In some embodiments, the KHI copolymers used in the methods of the present disclosure are effective at inhibiting the formation of gas hydrates in a wide variety of gas fields where conditions and operational parameters vary from gas field to gas field, including, but not limited to, variations in temperature, pressure, stream chemicals composition, and the presence of additives. In some embodiments of the method, the KHI copolymers of the present disclosure are compatible with other additives that may be present in the gas field, including, but not limited to, corrosion inhibitors or pipeline coating materials.

In some embodiments of the method, the composition inhibits gas hydrate formation at a pressure of about 20 bars to about 200 bars, such as about 20 bars to about 180 bars, about 20 bars to about 160 bars, about 20 bars to about 140 bars, about 20 bars to about 120 bars, about 20 bars to about 100 bars, about 20 bars to about 80 bars, about 20 bars to about 60 bars, about 20 bars to about 40 bars, about 40 bars to about 200 bars, about 40 bars to about 180 bars, about 40 bars to about 160 bars, about 40 bars to about 140 bars, about 40 bars to about 120 bars, about 40 bars to about 100 bars, about 40 bars to about 80 bars, about 40 bars to about 60 bars, about 60 bars to about 200 bars, about 60 bars to about 180 bars, about 60 bars to about 160 bars, about 60 bars to about 140 bars, about 60 bars to about 120 bars, about 60 bars to about 100 bars, about 60 bars to is about 80 bars, about 80 bars to about 200 bars, about 80 bars to about 180 bars, about 80 bars to about 160 bars, about 80 bars to about 140 bars, about 80 bars to about 120 bars, about 80 bars to about 100 bars, about 100 bars to about 200 bars, about 100 bars to about 180 bars, about 100 bars to about 160 bars, about 100 bars to about 140 bars, about 100 bars to about 120 bars, about 120 bars to about 200 bars, about 120 bars to about 180 bars, about 120 bars to about 160 bars, about 120 bars to about 140 bars, about 140 bars to about 200 bars, about 140 bars to about 180 bars, about 140 bars to about 160 bars, about 160 bars to about 200 bars, about 160 bars to about 180 bars, about 180 bars to about 200 bars, or about 20 bars, about 40 bars, about 60 bars, about 80 bars, about 100 bars, about 120 bars, about 140 bars, about 160 bars, about 180 bars, or about 200 bars. In some embodiments, the composition inhibits gas hydrate formation at a pressure of about 20 bars to about 160 bars. In some embodiments, the composition inhibits gas hydrate formation at a pressure of about 40 bars to about 200 bars.
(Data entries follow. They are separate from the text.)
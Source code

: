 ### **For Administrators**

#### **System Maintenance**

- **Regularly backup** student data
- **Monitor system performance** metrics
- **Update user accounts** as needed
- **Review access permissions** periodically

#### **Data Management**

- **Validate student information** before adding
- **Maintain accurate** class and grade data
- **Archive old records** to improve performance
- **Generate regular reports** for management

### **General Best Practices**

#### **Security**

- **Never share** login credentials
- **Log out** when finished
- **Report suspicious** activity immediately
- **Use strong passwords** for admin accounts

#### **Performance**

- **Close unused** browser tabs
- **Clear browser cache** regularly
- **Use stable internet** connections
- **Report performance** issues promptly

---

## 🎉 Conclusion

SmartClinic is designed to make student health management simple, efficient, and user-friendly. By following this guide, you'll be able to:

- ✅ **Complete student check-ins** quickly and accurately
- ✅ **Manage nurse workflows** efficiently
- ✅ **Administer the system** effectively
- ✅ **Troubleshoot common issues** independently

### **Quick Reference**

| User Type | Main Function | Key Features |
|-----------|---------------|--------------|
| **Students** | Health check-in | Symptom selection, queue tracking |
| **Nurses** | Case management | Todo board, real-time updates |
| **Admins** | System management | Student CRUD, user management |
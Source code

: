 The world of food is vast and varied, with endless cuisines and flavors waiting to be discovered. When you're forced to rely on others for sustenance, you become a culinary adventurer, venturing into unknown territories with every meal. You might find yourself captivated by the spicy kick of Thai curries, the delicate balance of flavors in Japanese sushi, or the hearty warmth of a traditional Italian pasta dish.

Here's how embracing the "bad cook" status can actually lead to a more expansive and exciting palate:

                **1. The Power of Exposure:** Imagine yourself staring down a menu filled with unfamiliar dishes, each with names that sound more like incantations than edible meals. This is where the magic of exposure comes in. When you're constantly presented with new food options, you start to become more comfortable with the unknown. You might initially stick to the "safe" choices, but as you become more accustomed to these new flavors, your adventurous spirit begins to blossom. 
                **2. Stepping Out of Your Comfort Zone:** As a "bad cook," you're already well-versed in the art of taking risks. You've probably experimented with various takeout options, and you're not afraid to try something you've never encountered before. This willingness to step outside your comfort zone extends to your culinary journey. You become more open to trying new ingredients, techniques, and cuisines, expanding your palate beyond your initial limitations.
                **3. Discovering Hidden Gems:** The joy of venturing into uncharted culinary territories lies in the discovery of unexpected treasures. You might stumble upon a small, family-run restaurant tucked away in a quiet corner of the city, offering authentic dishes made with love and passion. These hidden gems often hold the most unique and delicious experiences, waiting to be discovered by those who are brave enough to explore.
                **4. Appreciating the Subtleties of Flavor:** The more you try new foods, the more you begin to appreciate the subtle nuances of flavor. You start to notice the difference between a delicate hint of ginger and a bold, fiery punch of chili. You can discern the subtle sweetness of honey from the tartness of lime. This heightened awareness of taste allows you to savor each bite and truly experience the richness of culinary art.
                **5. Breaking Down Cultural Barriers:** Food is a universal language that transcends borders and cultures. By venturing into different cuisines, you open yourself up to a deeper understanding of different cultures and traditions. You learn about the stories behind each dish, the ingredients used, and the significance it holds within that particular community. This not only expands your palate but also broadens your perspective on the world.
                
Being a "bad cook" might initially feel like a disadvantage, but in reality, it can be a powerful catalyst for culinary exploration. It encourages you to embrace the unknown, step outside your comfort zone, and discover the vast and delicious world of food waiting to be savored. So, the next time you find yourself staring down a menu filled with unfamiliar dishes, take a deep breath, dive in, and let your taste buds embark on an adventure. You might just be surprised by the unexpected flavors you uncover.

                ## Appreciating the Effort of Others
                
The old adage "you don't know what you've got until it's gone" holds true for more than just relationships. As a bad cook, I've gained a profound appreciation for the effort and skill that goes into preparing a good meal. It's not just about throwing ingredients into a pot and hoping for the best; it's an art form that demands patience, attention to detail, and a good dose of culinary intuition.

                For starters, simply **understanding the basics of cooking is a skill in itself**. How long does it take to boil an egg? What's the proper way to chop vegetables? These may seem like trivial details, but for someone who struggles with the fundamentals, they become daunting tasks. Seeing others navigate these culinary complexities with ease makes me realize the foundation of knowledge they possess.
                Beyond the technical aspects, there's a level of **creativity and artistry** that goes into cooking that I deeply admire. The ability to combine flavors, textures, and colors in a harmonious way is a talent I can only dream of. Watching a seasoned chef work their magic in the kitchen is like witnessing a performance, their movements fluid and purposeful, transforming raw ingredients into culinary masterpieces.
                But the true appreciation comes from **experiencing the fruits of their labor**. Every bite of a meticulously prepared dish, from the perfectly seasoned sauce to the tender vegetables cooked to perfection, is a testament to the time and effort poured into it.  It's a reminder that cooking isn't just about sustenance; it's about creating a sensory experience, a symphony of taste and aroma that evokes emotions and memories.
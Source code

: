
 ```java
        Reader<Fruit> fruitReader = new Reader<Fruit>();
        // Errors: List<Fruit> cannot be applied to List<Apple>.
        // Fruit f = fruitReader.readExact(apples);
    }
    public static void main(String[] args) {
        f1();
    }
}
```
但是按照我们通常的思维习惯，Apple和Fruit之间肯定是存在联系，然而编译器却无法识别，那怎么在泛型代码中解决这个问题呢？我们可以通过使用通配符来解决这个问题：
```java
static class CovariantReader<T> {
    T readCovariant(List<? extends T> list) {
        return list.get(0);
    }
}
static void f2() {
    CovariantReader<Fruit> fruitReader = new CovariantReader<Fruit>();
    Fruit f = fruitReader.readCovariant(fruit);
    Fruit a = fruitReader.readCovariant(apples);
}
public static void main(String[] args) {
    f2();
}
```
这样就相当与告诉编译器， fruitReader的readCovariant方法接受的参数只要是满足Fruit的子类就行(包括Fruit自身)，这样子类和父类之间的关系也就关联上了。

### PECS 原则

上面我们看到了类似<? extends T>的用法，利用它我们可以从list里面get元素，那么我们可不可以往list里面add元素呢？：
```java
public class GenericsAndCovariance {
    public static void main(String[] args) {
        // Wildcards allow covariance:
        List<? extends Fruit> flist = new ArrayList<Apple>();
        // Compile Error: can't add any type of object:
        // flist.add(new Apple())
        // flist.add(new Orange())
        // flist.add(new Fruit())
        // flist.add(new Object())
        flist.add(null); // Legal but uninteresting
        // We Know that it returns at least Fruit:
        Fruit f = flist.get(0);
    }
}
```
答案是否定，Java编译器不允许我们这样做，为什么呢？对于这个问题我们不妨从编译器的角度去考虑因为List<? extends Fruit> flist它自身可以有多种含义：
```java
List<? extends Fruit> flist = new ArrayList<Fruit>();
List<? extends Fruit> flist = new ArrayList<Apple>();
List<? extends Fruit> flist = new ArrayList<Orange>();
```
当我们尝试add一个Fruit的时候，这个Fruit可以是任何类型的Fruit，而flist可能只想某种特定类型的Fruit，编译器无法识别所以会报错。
In some embodiments of the method, the composition inhibits gas hydrate formation at a temperature of about 0° C. to about 20° C., such as about 0° C. to about 15° C., about 0° C. to about 10° C., about 0° C. to about 5° C., about 5° C. to about 20° C., about 5° C. to about 15° C., about 5° C. to about 10° C., about 10° C. to about 20° C., about 10° C. to about 15° C., about 15° C. to about 20° C., or about 0° C., about 5° C., about 10° C., about 15° C., or about 20° C. In some embodiments of the method, the addition of the KHI copolymer allows for a wider range of subcooling temperatures as compared to other kinetic hydrate inhibitors.

In some embodiments, the method prevents the formation of hydrates. In some embodiments, the method prevents the formation of hydrates for at least about 2 hours, at least about 4 hours, at least about 8 hours, at least about 9 hours, at least about 10 hours, at least about 11 hours, at least about 12 hours, at least about 15 hours, at least about 19 hours, at least about 24 hours, at least about 28 hours, at least about 36 hours, at least about 44 hours, at least about 48 hours, at least about 50 hours, at least about 58 hours, at least about 86 hours, or longer.

EXAMPLES
Example 1—Preparation of Copolymers

Materials used: N-isopropyl acrylamide (NIPAM), ethoxyethyl methacrylate (EEM) and ethanol were purchased from Sigma-Aldrich (St. Louis, MO). 2-Di(ethylene glycol) ethyl ether acrylate (DEGA) was purchased from TCI (Portland, OR). 4,4-Azobis(4-cyanovaleric acid) was purchased from Alfa Aesar (Haverhill, MA). Thioglycolic acid was purchased from Spectrum Chemical Mfg. Corp. (New Brunswick, NJ).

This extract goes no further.